Ni las críticas ni la negativa de la FINA, ni los insultos consiguieron que, durante los años que solo pudo entrenar en Panteres Grogues, dejara de enarbolar que “ningún deporte debería tener sexo”. Tampoco que pasara día sin amar el particular mundo que había construido bajo el agua hasta que la FINA acabó cambiando la normativa y, en 2015, pudo entrar en el equipo nacional. Había hecho realidad su sueño y tocó su punto álgido cuando, ese mismo año, debutó en el Mundial de Kazán junto a su ídolo y nadadora profesional, Gemma Mengual. La ovación del público anunciaba que estaba haciendo historia, que sobrepasar todos los obstáculos había valido la pena y que “pasar de todo” le había convertido en el primer y único hombre de la selección española.
“Poco a poco, iremos rompiendo barreras entre todos. Solo falta gente que tenga las narices para ‘salir del armario’ y ser uno mismo. No podemos ser robots. Cada persona es un mundo”, sostiene con una sonrisa que recuerda que hay logros que siempre pueden despertar una mágica sensación.
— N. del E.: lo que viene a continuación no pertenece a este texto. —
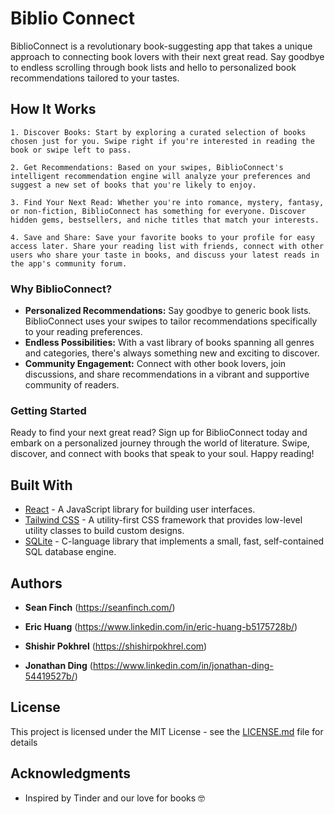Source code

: # Biblio Connect

BiblioConnect is a revolutionary book-suggesting app that takes a unique approach to connecting book lovers with their next great read. Say goodbye to endless scrolling through book lists and hello to personalized book recommendations tailored to your tastes.

## How It Works

    1. Discover Books: Start by exploring a curated selection of books chosen just for you. Swipe right if you're interested in reading the book or swipe left to pass.

    2. Get Recommendations: Based on your swipes, BiblioConnect's intelligent recommendation engine will analyze your preferences and suggest a new set of books that you're likely to enjoy.

    3. Find Your Next Read: Whether you're into romance, mystery, fantasy, or non-fiction, BiblioConnect has something for everyone. Discover hidden gems, bestsellers, and niche titles that match your interests.

    4. Save and Share: Save your favorite books to your profile for easy access later. Share your reading list with friends, connect with other users who share your taste in books, and discuss your latest reads in the app's community forum.

### Why BiblioConnect?

- **Personalized Recommendations:** Say goodbye to generic book lists. BiblioConnect uses your swipes to tailor recommendations specifically to your reading preferences.
- **Endless Possibilities:** With a vast library of books spanning all genres and categories, there's always something new and exciting to discover.
- **Community Engagement:** Connect with other book lovers, join discussions, and share recommendations in a vibrant and supportive community of readers.

### Getting Started

Ready to find your next great read? Sign up for BiblioConnect today and embark on a personalized journey through the world of literature. Swipe, discover, and connect with books that speak to your soul. Happy reading!

## Built With

- [React](https://react.dev/) - A JavaScript library for building user interfaces.
- [Tailwind CSS](https://tailwindcss.com/) - A utility-first CSS framework that provides low-level utility classes to build custom designs.
- [SQLite](https://www.sqlite.org/) - C-language library that implements a small, fast, self-contained SQL database engine.

## Authors

- **Sean Finch** (https://seanfinch.com/)

- **Eric Huang** (https://www.linkedin.com/in/eric-huang-b5175728b/)

- **Shishir Pokhrel** (https://shishirpokhrel.com)

- **Jonathan Ding** (https://www.linkedin.com/in/jonathan-ding-54419527b/)

## License

This project is licensed under the MIT License - see the [LICENSE.md](LICENSE.md) file for details

## Acknowledgments

- Inspired by Tinder and our love for books 🤓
Un sentimiento que se mueve entre la alegría y la satisfacción y que, ahora, también hincha de gozo los pulmones de la jugadora amateur de baloncesto de 32 años, Clara Ribera. Desde el otro lado del teléfono, cuenta a El Salto que, después de escuchar en el colegio agravios como “camionera” y “marimacho” y de tener que pagar mucho más dinero que los chicos para inscribirse en algunos torneos porque “ellos siempre tenían más sponsors”, no puede evitar emocionarse al ver lo lejos que está el panorama actual del que vivió de adolescente. “La cantidad de medios de comunicación y niñas de clubes de básquet que fueron el otro día a ver el partido del Club Baloncesto Avenida y del equipo de la Universidad de Girona, no es algo que se viera antes… Significa que algo estaremos haciendo bien”, cuenta Ribera que, al mismo tiempo, asegura que eso no significa que deje de reivindicar el trato que siempre debieron tener todas las mujeres.
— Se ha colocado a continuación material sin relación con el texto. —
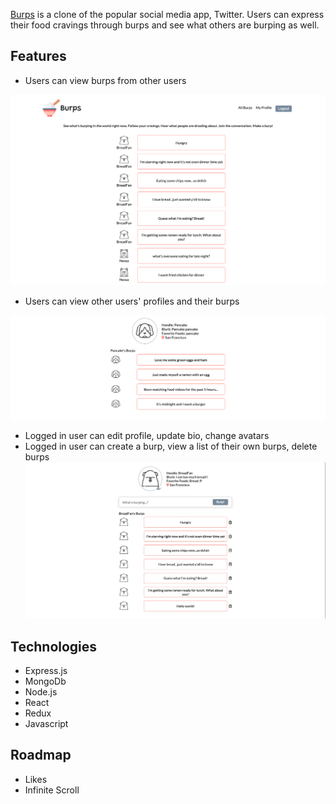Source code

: 
[Burps](https://burp-burp.herokuapp.com/#/) is a clone of the popular social media app, Twitter. Users can express their food cravings through burps and see what others are burping as well.

## Features

* Users can view burps from other users

![Main](main.png)

* Users can view other users' profiles and their burps

![Other User's profiles](others_profile.png)

* Logged in user can edit profile, update bio, change avatars
* Logged in user can create a burp, view a list of their own burps, delete burps
![Own Profile](own_profile.png)

## Technologies
* Express.js
* MongoDb
* Node.js
* React
* Redux
* Javascript

## Roadmap
* Likes
* Infinite Scroll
Un camino aún lleno de pedregales
Sobran los casos que retratan la faceta machista del deporte. Lo primero que dijeron en una entrevista en Vodafone Yu a la medallista mundial de halterofilia, Lidia Valentín, fue “tienes las manos suaves, pequeñitas…, pero si me das una hostia a rueda brazo me vistes de torero”.
Y, según condena el presidente de Panteres Grogues, “cuando la selección femenina de fútbol Sub-17 se proclamó en diciembre campeona del mundo, los medios les dedicaron dos segundos, y a los partidos del Barça y el Madrid un minuto y medio”. Ejemplos que son solo la punta del iceberg de todo lo que las mujeres han tenido que aguantar a lo largo de los años y que, hoy, hacen que para Ribera sea imposible seguir callada: “Antes aguantábamos, normalizábamos e interiorizábamos ciertos desprecios. Pensabas: ‘a lo mejor es porque estorbo’. Pero no, ¡coño!, no tengo que aguantar que nadie me trate así por practicar deporte”.
Del mismo modo que, para Gutiérrez, nadie tendría que haber soportado que en el Mundial de Kazán se impusieran a los deportistas de natación sincronizada limitaciones estéticas y de vestimenta. “A través de la música, el maquillaje y el vestuario tu representas una escena. Nos dicen que el deporte es liberador, y aún existen estas actitudes represoras. No tiene sentido”, indica indignado.
Mientras tanto, estos deportistas y muchos otros, invertirán cada gota de sudor en liquidar una mentalidad que, a lo largo de la historia, solo ha conseguido que el mundo se pierda a grandes profesionales. Ellos tienen claro que no pasarán por el mismo ostracismo.